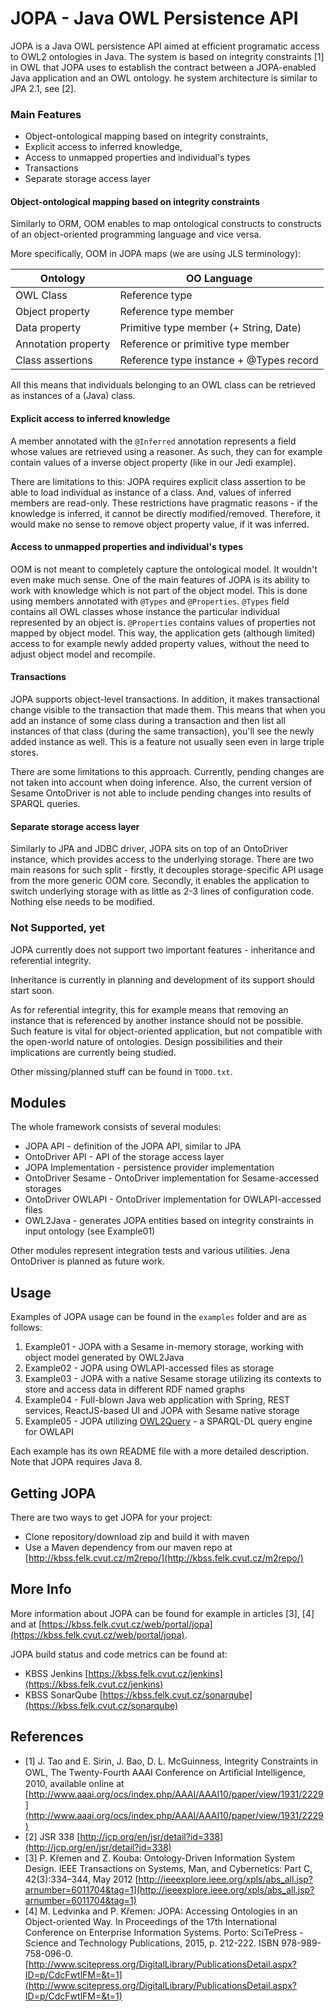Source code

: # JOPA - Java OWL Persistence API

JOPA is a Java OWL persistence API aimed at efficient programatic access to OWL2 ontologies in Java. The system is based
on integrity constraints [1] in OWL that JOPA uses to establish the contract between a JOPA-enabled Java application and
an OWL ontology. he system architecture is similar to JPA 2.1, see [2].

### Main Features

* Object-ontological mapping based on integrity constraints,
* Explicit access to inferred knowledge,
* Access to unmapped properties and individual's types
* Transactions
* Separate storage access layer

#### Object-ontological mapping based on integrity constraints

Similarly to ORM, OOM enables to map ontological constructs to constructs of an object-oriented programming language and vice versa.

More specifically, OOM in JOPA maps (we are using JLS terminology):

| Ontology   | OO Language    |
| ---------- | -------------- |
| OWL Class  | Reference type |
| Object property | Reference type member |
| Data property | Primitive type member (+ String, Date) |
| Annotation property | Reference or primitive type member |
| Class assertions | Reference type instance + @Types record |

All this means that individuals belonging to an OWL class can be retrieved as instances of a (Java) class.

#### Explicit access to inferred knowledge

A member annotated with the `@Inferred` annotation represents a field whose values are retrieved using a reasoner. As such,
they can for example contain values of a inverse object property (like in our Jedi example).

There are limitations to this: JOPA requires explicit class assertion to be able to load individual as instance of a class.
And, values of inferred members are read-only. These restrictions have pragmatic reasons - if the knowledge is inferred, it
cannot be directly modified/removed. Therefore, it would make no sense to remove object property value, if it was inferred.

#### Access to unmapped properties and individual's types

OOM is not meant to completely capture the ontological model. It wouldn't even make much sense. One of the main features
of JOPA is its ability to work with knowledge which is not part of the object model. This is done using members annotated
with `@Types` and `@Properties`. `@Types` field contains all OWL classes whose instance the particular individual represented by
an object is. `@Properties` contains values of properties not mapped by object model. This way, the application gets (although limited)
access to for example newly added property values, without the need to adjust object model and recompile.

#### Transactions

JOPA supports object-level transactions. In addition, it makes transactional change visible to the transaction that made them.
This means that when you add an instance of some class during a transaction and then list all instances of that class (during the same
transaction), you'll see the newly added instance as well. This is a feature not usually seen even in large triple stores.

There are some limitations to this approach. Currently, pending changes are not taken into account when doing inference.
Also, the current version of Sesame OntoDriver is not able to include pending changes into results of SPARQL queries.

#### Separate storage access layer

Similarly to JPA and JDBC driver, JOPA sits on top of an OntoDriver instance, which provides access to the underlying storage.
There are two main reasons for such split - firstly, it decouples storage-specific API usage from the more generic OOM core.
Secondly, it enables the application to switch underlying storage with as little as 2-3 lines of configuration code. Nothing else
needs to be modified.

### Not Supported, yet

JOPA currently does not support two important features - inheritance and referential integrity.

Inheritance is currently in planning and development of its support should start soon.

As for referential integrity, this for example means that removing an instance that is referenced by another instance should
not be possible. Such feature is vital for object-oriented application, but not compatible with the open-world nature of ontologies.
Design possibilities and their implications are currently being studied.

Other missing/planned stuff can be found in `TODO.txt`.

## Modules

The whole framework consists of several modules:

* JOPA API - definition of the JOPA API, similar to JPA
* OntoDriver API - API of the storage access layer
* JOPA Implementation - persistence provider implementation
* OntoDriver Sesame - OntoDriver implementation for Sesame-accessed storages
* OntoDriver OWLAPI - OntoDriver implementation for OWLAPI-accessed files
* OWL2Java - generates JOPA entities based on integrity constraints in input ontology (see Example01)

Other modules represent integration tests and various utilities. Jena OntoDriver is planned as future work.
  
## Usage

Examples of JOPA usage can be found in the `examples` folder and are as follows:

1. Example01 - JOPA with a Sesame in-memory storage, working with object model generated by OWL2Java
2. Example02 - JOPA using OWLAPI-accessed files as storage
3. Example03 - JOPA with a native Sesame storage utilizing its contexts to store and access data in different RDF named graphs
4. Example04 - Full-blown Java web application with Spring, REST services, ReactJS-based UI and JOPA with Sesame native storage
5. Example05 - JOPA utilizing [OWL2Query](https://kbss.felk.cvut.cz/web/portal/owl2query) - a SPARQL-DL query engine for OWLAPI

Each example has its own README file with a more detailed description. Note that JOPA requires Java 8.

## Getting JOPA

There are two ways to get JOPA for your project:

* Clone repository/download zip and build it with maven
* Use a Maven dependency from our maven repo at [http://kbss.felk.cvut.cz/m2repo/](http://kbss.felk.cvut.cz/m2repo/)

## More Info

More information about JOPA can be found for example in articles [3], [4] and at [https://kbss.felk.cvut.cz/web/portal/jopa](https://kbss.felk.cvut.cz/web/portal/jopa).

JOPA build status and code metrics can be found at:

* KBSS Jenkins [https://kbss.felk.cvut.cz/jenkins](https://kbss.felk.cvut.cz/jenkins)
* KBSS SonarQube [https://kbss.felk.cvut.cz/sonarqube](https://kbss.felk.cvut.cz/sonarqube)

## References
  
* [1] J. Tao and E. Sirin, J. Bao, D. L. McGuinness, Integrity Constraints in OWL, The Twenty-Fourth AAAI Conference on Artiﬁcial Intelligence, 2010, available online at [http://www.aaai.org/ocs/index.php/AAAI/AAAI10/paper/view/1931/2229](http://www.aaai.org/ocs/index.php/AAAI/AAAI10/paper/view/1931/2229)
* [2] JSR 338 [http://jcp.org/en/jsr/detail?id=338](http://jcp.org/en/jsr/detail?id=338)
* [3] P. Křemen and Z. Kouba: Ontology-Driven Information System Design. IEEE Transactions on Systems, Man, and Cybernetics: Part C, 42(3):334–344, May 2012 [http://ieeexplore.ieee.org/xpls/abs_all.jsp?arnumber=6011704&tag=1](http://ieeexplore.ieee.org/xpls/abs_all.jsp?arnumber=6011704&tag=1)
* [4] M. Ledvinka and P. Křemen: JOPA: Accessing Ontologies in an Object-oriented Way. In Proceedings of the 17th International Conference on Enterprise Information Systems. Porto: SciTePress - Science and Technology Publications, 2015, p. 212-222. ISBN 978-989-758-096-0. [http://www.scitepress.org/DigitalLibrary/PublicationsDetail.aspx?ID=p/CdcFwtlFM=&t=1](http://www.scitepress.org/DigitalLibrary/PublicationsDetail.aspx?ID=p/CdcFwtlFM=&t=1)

» What the task asks
Each of the entries above must be output exactly, with none of the pictures.

» Answer area
Source code

: # JOPA - Java OWL Persistence API

JOPA is a Java OWL persistence API aimed at efficient programatic access to OWL2 ontologies in Java. The system is based
on integrity constraints [1] in OWL that JOPA uses to establish the contract between a JOPA-enabled Java application and
an OWL ontology. he system architecture is similar to JPA 2.1, see [2].

### Main Features

* Object-ontological mapping based on integrity constraints,
* Explicit access to inferred knowledge,
* Access to unmapped properties and individual's types
* Transactions
* Separate storage access layer

#### Object-ontological mapping based on integrity constraints

Similarly to ORM, OOM enables to map ontological constructs to constructs of an object-oriented programming language and vice versa.

More specifically, OOM in JOPA maps (we are using JLS terminology):

| Ontology   | OO Language    |
| ---------- | -------------- |
| OWL Class  | Reference type |
| Object property | Reference type member |
| Data property | Primitive type member (+ String, Date) |
| Annotation property | Reference or primitive type member |
| Class assertions | Reference type instance + @Types record |

All this means that individuals belonging to an OWL class can be retrieved as instances of a (Java) class.

#### Explicit access to inferred knowledge

A member annotated with the `@Inferred` annotation represents a field whose values are retrieved using a reasoner. As such,
they can for example contain values of a inverse object property (like in our Jedi example).

There are limitations to this: JOPA requires explicit class assertion to be able to load individual as instance of a class.
And, values of inferred members are read-only. These restrictions have pragmatic reasons - if the knowledge is inferred, it
cannot be directly modified/removed. Therefore, it would make no sense to remove object property value, if it was inferred.

#### Access to unmapped properties and individual's types

OOM is not meant to completely capture the ontological model. It wouldn't even make much sense. One of the main features
of JOPA is its ability to work with knowledge which is not part of the object model. This is done using members annotated
with `@Types` and `@Properties`. `@Types` field contains all OWL classes whose instance the particular individual represented by
an object is. `@Properties` contains values of properties not mapped by object model. This way, the application gets (although limited)
access to for example newly added property values, without the need to adjust object model and recompile.

#### Transactions

JOPA supports object-level transactions. In addition, it makes transactional change visible to the transaction that made them.
This means that when you add an instance of some class during a transaction and then list all instances of that class (during the same
transaction), you'll see the newly added instance as well. This is a feature not usually seen even in large triple stores.

There are some limitations to this approach. Currently, pending changes are not taken into account when doing inference.
Also, the current version of Sesame OntoDriver is not able to include pending changes into results of SPARQL queries.

#### Separate storage access layer

Similarly to JPA and JDBC driver, JOPA sits on top of an OntoDriver instance, which provides access to the underlying storage.
There are two main reasons for such split - firstly, it decouples storage-specific API usage from the more generic OOM core.
Secondly, it enables the application to switch underlying storage with as little as 2-3 lines of configuration code. Nothing else
needs to be modified.

### Not Supported, yet

JOPA currently does not support two important features - inheritance and referential integrity.

Inheritance is currently in planning and development of its support should start soon.

As for referential integrity, this for example means that removing an instance that is referenced by another instance should
not be possible. Such feature is vital for object-oriented application, but not compatible with the open-world nature of ontologies.
Design possibilities and their implications are currently being studied.

Other missing/planned stuff can be found in `TODO.txt`.

## Modules

The whole framework consists of several modules:

* JOPA API - definition of the JOPA API, similar to JPA
* OntoDriver API - API of the storage access layer
* JOPA Implementation - persistence provider implementation
* OntoDriver Sesame - OntoDriver implementation for Sesame-accessed storages
* OntoDriver OWLAPI - OntoDriver implementation for OWLAPI-accessed files
* OWL2Java - generates JOPA entities based on integrity constraints in input ontology (see Example01)

Other modules represent integration tests and various utilities. Jena OntoDriver is planned as future work.
  
## Usage

Examples of JOPA usage can be found in the `examples` folder and are as follows:

1. Example01 - JOPA with a Sesame in-memory storage, working with object model generated by OWL2Java
2. Example02 - JOPA using OWLAPI-accessed files as storage
3. Example03 - JOPA with a native Sesame storage utilizing its contexts to store and access data in different RDF named graphs
4. Example04 - Full-blown Java web application with Spring, REST services, ReactJS-based UI and JOPA with Sesame native storage
5. Example05 - JOPA utilizing [OWL2Query](https://kbss.felk.cvut.cz/web/portal/owl2query) - a SPARQL-DL query engine for OWLAPI

Each example has its own README file with a more detailed description. Note that JOPA requires Java 8.

## Getting JOPA

There are two ways to get JOPA for your project:

* Clone repository/download zip and build it with maven
* Use a Maven dependency from our maven repo at [http://kbss.felk.cvut.cz/m2repo/](http://kbss.felk.cvut.cz/m2repo/)

## More Info

More information about JOPA can be found for example in articles [3], [4] and at [https://kbss.felk.cvut.cz/web/portal/jopa](https://kbss.felk.cvut.cz/web/portal/jopa).

JOPA build status and code metrics can be found at:

* KBSS Jenkins [https://kbss.felk.cvut.cz/jenkins](https://kbss.felk.cvut.cz/jenkins)
* KBSS SonarQube [https://kbss.felk.cvut.cz/sonarqube](https://kbss.felk.cvut.cz/sonarqube)

## References
  
* [1] J. Tao and E. Sirin, J. Bao, D. L. McGuinness, Integrity Constraints in OWL, The Twenty-Fourth AAAI Conference on Artiﬁcial Intelligence, 2010, available online at [http://www.aaai.org/ocs/index.php/AAAI/AAAI10/paper/view/1931/2229](http://www.aaai.org/ocs/index.php/AAAI/AAAI10/paper/view/1931/2229)
* [2] JSR 338 [http://jcp.org/en/jsr/detail?id=338](http://jcp.org/en/jsr/detail?id=338)
* [3] P. Křemen and Z. Kouba: Ontology-Driven Information System Design. IEEE Transactions on Systems, Man, and Cybernetics: Part C, 42(3):334–344, May 2012 [http://ieeexplore.ieee.org/xpls/abs_all.jsp?arnumber=6011704&tag=1](http://ieeexplore.ieee.org/xpls/abs_all.jsp?arnumber=6011704&tag=1)
* [4] M. Ledvinka and P. Křemen: JOPA: Accessing Ontologies in an Object-oriented Way. In Proceedings of the 17th International Conference on Enterprise Information Systems. Porto: SciTePress - Science and Technology Publications, 2015, p. 212-222. ISBN 978-989-758-096-0. [http://www.scitepress.org/DigitalLibrary/PublicationsDetail.aspx?ID=p/CdcFwtlFM=&t=1](http://www.scitepress.org/DigitalLibrary/PublicationsDetail.aspx?ID=p/CdcFwtlFM=&t=1)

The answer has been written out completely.